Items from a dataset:
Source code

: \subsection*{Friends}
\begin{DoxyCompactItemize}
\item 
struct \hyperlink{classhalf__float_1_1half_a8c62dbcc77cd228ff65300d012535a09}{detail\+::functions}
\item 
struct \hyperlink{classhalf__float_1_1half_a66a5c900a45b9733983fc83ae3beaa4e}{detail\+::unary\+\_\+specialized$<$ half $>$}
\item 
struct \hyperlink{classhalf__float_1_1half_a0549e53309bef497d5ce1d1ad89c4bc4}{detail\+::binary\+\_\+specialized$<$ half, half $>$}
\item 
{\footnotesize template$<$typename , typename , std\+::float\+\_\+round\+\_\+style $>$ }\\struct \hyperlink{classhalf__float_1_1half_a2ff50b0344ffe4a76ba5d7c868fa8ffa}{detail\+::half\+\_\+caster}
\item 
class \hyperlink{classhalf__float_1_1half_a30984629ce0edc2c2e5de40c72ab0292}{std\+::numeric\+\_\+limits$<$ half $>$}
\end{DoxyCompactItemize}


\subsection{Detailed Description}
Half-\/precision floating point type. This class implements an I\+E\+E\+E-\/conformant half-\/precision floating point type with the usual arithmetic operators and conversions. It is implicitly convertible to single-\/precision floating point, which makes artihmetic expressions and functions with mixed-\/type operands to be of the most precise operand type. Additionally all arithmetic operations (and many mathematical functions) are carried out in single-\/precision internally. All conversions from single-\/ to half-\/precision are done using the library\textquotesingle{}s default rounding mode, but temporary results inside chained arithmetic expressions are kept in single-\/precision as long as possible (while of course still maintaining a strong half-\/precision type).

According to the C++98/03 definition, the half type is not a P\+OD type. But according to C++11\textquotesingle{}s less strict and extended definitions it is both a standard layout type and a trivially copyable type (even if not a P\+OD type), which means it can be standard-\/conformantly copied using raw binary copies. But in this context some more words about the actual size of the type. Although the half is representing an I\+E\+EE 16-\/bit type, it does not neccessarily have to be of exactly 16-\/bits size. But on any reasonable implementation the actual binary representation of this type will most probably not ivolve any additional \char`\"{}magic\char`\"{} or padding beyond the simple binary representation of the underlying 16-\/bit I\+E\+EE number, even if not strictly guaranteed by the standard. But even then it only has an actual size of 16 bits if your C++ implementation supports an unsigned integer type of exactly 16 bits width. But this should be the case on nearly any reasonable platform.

--

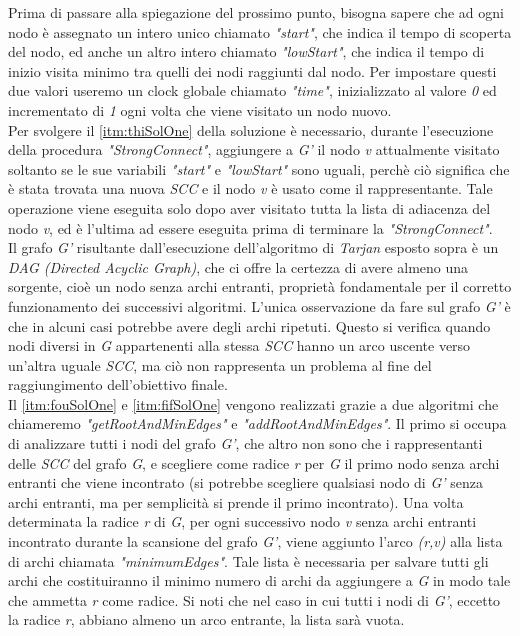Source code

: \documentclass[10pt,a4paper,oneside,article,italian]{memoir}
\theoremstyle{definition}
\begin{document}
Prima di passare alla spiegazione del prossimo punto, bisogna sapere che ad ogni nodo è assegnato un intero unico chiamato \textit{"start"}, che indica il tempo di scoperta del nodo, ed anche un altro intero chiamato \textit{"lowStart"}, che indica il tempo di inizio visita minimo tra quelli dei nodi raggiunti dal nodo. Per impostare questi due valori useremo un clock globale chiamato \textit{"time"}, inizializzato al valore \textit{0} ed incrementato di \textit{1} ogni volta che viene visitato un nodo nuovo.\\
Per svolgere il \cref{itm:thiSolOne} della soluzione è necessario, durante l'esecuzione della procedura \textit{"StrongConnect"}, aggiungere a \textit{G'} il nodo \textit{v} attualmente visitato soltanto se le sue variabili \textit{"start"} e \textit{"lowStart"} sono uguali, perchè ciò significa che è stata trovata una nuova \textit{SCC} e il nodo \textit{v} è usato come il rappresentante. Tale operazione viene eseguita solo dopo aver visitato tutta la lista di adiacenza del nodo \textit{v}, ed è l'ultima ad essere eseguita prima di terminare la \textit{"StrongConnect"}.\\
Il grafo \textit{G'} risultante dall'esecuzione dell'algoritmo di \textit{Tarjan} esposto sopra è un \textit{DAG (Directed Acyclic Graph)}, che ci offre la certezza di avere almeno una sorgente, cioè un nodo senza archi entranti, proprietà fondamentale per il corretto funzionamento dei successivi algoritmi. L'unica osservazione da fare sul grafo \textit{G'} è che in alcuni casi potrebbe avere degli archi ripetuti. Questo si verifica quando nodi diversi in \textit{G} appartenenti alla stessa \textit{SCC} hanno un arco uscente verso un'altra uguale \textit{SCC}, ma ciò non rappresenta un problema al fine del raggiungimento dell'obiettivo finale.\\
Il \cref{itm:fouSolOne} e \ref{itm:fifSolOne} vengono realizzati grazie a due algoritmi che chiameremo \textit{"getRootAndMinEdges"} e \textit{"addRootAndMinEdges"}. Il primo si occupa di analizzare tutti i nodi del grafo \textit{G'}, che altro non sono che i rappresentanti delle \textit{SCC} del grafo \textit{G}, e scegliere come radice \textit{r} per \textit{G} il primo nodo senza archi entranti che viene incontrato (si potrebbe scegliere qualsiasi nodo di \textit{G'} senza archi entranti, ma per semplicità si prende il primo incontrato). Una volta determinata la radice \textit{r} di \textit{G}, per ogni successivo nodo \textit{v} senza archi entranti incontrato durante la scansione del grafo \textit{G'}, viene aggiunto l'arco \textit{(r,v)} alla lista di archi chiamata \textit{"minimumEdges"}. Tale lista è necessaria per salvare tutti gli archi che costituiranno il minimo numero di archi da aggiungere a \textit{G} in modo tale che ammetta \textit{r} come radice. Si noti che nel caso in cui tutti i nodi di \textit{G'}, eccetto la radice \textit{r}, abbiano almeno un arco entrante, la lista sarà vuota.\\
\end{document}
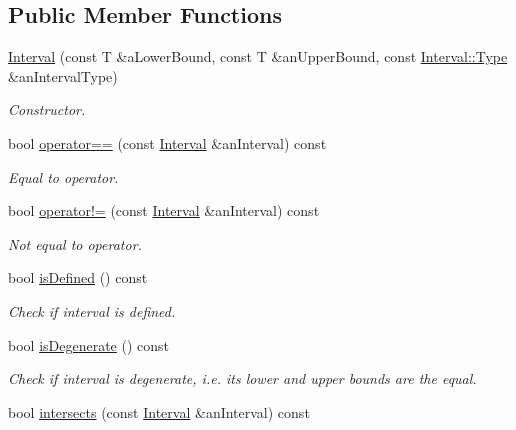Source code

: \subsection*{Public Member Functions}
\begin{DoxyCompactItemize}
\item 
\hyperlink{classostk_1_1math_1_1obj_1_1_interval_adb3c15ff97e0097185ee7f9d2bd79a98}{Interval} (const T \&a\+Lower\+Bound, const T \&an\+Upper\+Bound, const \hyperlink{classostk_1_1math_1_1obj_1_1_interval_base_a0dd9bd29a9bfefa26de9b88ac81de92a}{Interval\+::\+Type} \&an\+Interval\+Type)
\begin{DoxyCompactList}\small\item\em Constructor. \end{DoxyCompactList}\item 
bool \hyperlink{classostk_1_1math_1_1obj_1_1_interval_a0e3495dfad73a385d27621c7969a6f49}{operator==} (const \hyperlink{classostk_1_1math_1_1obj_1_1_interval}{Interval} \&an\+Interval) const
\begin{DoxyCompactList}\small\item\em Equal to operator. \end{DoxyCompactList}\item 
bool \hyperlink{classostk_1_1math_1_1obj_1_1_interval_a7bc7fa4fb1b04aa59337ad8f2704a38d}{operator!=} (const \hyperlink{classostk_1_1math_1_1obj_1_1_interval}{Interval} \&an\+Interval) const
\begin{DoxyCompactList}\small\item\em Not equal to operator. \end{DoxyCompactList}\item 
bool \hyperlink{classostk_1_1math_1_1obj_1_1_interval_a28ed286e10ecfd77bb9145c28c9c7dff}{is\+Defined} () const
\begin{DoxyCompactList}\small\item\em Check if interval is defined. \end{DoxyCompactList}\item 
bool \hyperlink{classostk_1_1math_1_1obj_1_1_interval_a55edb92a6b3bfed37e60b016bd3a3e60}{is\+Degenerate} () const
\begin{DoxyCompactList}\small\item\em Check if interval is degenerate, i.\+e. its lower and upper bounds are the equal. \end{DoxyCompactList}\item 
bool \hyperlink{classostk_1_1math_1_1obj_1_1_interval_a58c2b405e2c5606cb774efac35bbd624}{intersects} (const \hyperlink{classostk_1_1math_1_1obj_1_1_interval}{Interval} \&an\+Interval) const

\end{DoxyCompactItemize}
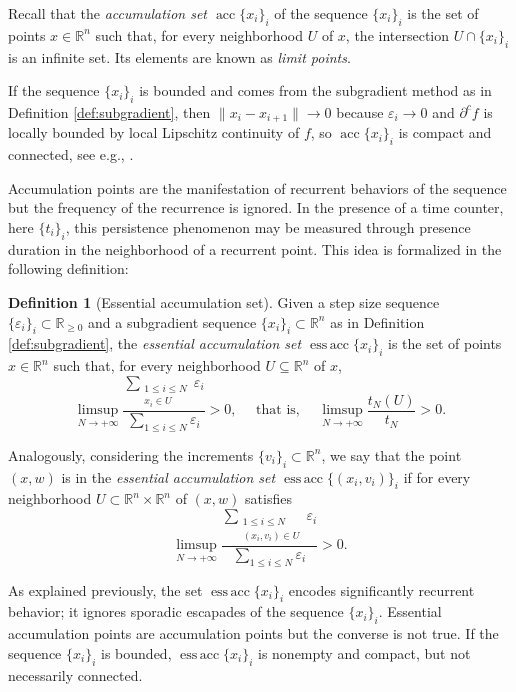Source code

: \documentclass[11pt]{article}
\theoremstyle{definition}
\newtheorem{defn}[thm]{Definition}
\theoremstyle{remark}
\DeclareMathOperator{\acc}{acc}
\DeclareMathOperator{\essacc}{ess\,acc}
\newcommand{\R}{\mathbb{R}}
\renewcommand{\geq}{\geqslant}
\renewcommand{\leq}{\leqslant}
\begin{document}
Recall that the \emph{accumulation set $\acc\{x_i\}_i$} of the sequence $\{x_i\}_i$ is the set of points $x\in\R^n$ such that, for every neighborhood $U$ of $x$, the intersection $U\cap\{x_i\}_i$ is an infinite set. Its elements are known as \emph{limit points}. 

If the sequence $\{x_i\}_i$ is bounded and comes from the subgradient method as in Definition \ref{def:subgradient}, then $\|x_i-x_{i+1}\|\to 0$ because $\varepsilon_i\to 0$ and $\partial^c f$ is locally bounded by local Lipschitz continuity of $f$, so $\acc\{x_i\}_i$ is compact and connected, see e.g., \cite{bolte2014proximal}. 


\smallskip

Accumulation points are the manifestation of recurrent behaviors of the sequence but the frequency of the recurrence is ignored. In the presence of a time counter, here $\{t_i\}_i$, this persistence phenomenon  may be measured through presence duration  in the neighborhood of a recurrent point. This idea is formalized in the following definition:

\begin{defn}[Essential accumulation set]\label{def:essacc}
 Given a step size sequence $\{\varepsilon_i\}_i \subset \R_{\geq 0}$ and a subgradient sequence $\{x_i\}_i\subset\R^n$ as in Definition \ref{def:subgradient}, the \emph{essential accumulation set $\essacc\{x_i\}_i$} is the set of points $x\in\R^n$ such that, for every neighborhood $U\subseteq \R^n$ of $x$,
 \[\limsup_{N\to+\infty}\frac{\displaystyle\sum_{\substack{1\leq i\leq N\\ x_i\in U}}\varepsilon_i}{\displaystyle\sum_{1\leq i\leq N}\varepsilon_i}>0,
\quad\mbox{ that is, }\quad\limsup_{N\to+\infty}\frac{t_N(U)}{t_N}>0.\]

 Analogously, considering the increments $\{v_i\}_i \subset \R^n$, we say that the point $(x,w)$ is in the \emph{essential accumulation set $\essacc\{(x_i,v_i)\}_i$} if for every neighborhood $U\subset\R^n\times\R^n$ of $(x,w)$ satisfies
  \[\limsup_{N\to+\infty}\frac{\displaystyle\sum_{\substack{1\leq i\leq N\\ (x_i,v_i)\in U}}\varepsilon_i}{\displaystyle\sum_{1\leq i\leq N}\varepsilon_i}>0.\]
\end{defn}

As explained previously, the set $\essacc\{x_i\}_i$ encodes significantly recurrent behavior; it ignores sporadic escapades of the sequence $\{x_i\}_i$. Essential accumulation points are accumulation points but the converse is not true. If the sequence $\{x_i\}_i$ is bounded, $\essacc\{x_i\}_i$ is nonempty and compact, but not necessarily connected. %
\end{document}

Exercise objective: Find the lines above that include the string "documentclass" and copy them.

Written reply:
: \documentclass[10pt,a4paper,oneside,article,italian]{memoir}
: \documentclass[11pt]{article}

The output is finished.